A more in-depth analysis of couples' actual experiences would identify the behaviors which may be amenable to change through improved education and counseling. In addition, means could be sought to minimize the negative aspects of condom use and build condoms into scenarios of sexual excitement and mutual partner satisfaction.
- The role of mass media, marketing and other strategies, which encourage condom use, should continue to be examined. FHI/AIDSCAP has distributed some 250 million condoms over the last six years, more than 85 percent of which were sold through social marketing. This impressive distribution has often taken place in the face of social strife, government or religious objections, and in environments of serious resource constraint. Thus marketing as a discipline, once permitted in a country, clearly addresses resistance to condom use.

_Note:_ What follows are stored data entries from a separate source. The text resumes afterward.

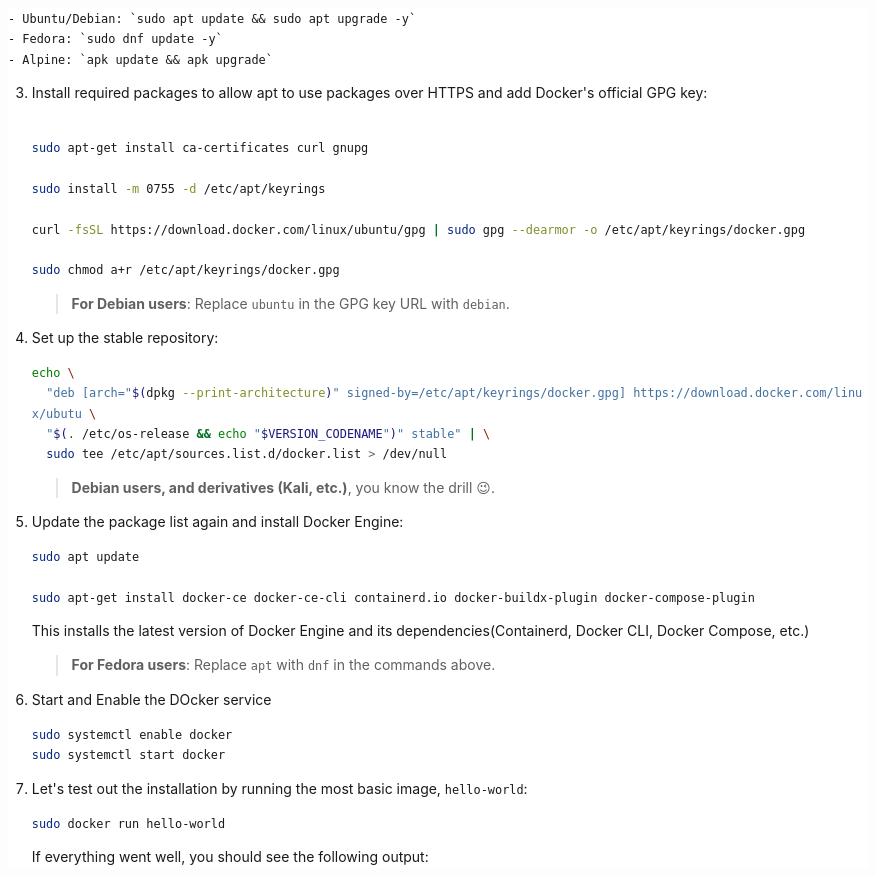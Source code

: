     - Ubuntu/Debian: `sudo apt update && sudo apt upgrade -y`
    - Fedora: `sudo dnf update -y`
    - Alpine: `apk update && apk upgrade`

3. Install required packages to allow apt to use packages over HTTPS and add Docker's official GPG key:

   ```bash
   
   sudo apt-get install ca-certificates curl gnupg
   
   sudo install -m 0755 -d /etc/apt/keyrings
   
   curl -fsSL https://download.docker.com/linux/ubuntu/gpg | sudo gpg --dearmor -o /etc/apt/keyrings/docker.gpg
   
   sudo chmod a+r /etc/apt/keyrings/docker.gpg
   ```
   > **For Debian users**: Replace `ubuntu` in the GPG key URL with `debian`.

4. Set up the stable repository:
   ```bash
   echo \
     "deb [arch="$(dpkg --print-architecture)" signed-by=/etc/apt/keyrings/docker.gpg] https://download.docker.com/linux/ubutu \
     "$(. /etc/os-release && echo "$VERSION_CODENAME")" stable" | \
     sudo tee /etc/apt/sources.list.d/docker.list > /dev/null
   ```
   > **Debian users, and derivatives (Kali, etc.)**, you know the drill 😉.

5. Update the package list again and install Docker Engine:
   ```bash
   sudo apt update

   sudo apt-get install docker-ce docker-ce-cli containerd.io docker-buildx-plugin docker-compose-plugin
   ```
   This installs the latest version of Docker Engine and its dependencies(Containerd, Docker CLI, Docker Compose, etc.)

   > **For Fedora users**: Replace `apt` with `dnf` in the commands above.

6. Start and Enable the DOcker service
    ```bash
    sudo systemctl enable docker
    sudo systemctl start docker
    ```
7. Let's test out the installation by running the most basic image, `hello-world`:
    ```bash
    sudo docker run hello-world
    ```
   If everything went well, you should see the following output:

Even so, we still do not understand what specific factors overcome cultural barriers in countries heretofore resistant to condom promotion, and in which media advertising and education campaigns were previously prohibited. Research is needed to evaluate the constellation of situational factors and other enabling conditions that overcome these barriers. In particular, what kind of information and education is needed by, and effective with, principal decision makers -- government officials, religious leaders and service providers. These findings could then assist efforts at changing behaviors.
The success of mass media and social marketing is salutary. However, it is also important that these strategies not reinforce existing stereotypes about condom use and condom users. Several campaigns that have exploited stereotypes of male dominance and virility simply perpetuate negative gender norms. Parallel efforts to cultivate improved couple communication and negotiating power for women in sexual interactions are thereby undermined.

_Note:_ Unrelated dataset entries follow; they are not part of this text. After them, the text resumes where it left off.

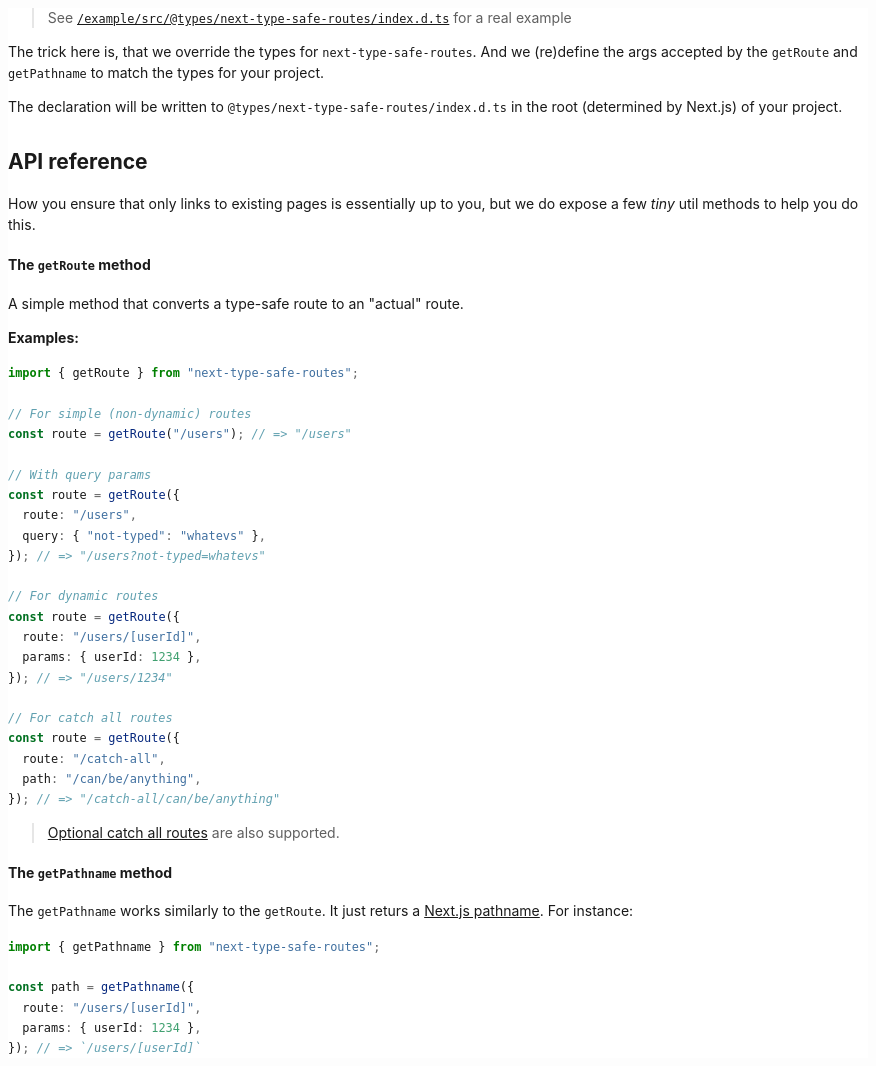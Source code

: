 > See [`/example/src/@types/next-type-safe-routes/index.d.ts`](/example/src/@types/next-type-safe-routes/index.d.ts) for a real example

The trick here is, that we override the types for `next-type-safe-routes`. And we (re)define the args accepted by the `getRoute` and `getPathname` to match the types for your project.

The declaration will be written to `@types/next-type-safe-routes/index.d.ts` in the root (determined by Next.js) of your project.

## API reference

How you ensure that only links to existing pages is essentially up to you, but we do expose a few _tiny_ util methods to help you do this.

#### The `getRoute` method

A simple method that converts a type-safe route to an "actual" route.

**Examples:**

```ts
import { getRoute } from "next-type-safe-routes";

// For simple (non-dynamic) routes
const route = getRoute("/users"); // => "/users"

// With query params
const route = getRoute({
  route: "/users",
  query: { "not-typed": "whatevs" },
}); // => "/users?not-typed=whatevs"

// For dynamic routes
const route = getRoute({
  route: "/users/[userId]",
  params: { userId: 1234 },
}); // => "/users/1234"

// For catch all routes
const route = getRoute({
  route: "/catch-all",
  path: "/can/be/anything",
}); // => "/catch-all/can/be/anything"
```

> [Optional catch all routes](https://nextjs.org/docs/routing/dynamic-routes#optional-catch-all-routes) are also supported.

#### The `getPathname` method

The `getPathname` works similarly to the `getRoute`. It just returs a [Next.js pathname](https://nextjs.org/docs/api-reference/next/router#router-object). For instance:

```ts
import { getPathname } from "next-type-safe-routes";

const path = getPathname({
  route: "/users/[userId]",
  params: { userId: 1234 },
}); // => `/users/[userId]`
```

- We could learn more from successful condom users. Qualitative studies that examine what characterizes a satisfied and accomplished condom user would supply useful information about the skills and personal and relationship attributes that lead to success. Existing data indicate that "experienced" users break condoms infrequently, while "inexperienced" users are prone to breakage. But they tell us little about what transforms the "inexperienced" into the "experienced."
- We need to know more about the relative importance of counseling and mass marketing of condoms in terms of users' understanding of how to use them correctly. With correct information and experience, condoms can be easy to use. However, data on the many ways in which people misuse condoms suggest that throughout the world many would-be users have an inadequate understanding of how to use them correctly. More research is needed into the most successful approaches to counseling and advertising, in terms of form and content, which lead to correct and sustained condom use. Likewise, more research is needed on the behaviors that contribute most frequently to condom failure.

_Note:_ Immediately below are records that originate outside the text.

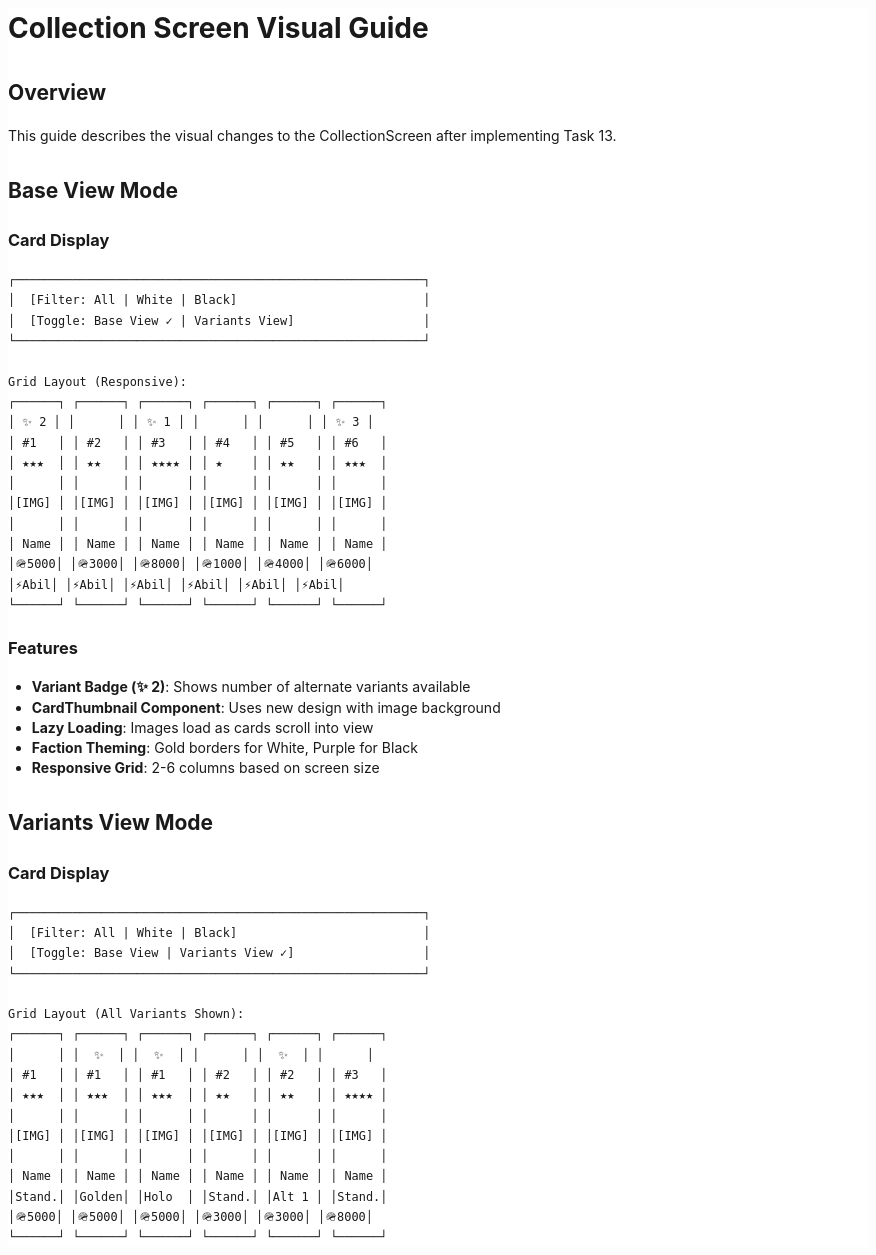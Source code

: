 # Collection Screen Visual Guide

## Overview
This guide describes the visual changes to the CollectionScreen after implementing Task 13.

## Base View Mode

### Card Display
```
┌─────────────────────────────────────────────────────────┐
│  [Filter: All | White | Black]                          │
│  [Toggle: Base View ✓ | Variants View]                  │
└─────────────────────────────────────────────────────────┘

Grid Layout (Responsive):
┌──────┐ ┌──────┐ ┌──────┐ ┌──────┐ ┌──────┐ ┌──────┐
│ ✨ 2 │ │      │ │ ✨ 1 │ │      │ │      │ │ ✨ 3 │
│ #1   │ │ #2   │ │ #3   │ │ #4   │ │ #5   │ │ #6   │
│ ★★★  │ │ ★★   │ │ ★★★★ │ │ ★    │ │ ★★   │ │ ★★★  │
│      │ │      │ │      │ │      │ │      │ │      │
│[IMG] │ │[IMG] │ │[IMG] │ │[IMG] │ │[IMG] │ │[IMG] │
│      │ │      │ │      │ │      │ │      │ │      │
│ Name │ │ Name │ │ Name │ │ Name │ │ Name │ │ Name │
│🪖5000│ │🪖3000│ │🪖8000│ │🪖1000│ │🪖4000│ │🪖6000│
│⚡Abil│ │⚡Abil│ │⚡Abil│ │⚡Abil│ │⚡Abil│ │⚡Abil│
└──────┘ └──────┘ └──────┘ └──────┘ └──────┘ └──────┘
```

### Features
- **Variant Badge (✨ 2)**: Shows number of alternate variants available
- **CardThumbnail Component**: Uses new design with image background
- **Lazy Loading**: Images load as cards scroll into view
- **Faction Theming**: Gold borders for White, Purple for Black
- **Responsive Grid**: 2-6 columns based on screen size

## Variants View Mode

### Card Display
```
┌─────────────────────────────────────────────────────────┐
│  [Filter: All | White | Black]                          │
│  [Toggle: Base View | Variants View ✓]                  │
└─────────────────────────────────────────────────────────┘

Grid Layout (All Variants Shown):
┌──────┐ ┌──────┐ ┌──────┐ ┌──────┐ ┌──────┐ ┌──────┐
│      │ │  ✨  │ │  ✨  │ │      │ │  ✨  │ │      │
│ #1   │ │ #1   │ │ #1   │ │ #2   │ │ #2   │ │ #3   │
│ ★★★  │ │ ★★★  │ │ ★★★  │ │ ★★   │ │ ★★   │ │ ★★★★ │
│      │ │      │ │      │ │      │ │      │ │      │
│[IMG] │ │[IMG] │ │[IMG] │ │[IMG] │ │[IMG] │ │[IMG] │
│      │ │      │ │      │ │      │ │      │ │      │
│ Name │ │ Name │ │ Name │ │ Name │ │ Name │ │ Name │
│Stand.│ │Golden│ │Holo  │ │Stand.│ │Alt 1 │ │Stand.│
│🪖5000│ │🪖5000│ │🪖5000│ │🪖3000│ │🪖3000│ │🪖8000│
└──────┘ └──────┘ └──────┘ └──────┘ └──────┘ └──────┘
```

- Condom distribution networks would benefit from increased knowledge of recent research findings about how to handle and store condoms to maximize their reliability. Logistics managers should collaborate with service providers to develop systems to track condom failure in field conditions and correlate these with laboratory measures of quality.
- Sharing non-proprietary product information would be useful. Useful information emerges from the condom industry's post-marketing surveillance of its condoms, especially related to user experience and satisfaction. Everyone would benefit from greater coordination among manufacturers and sharing of this type of information.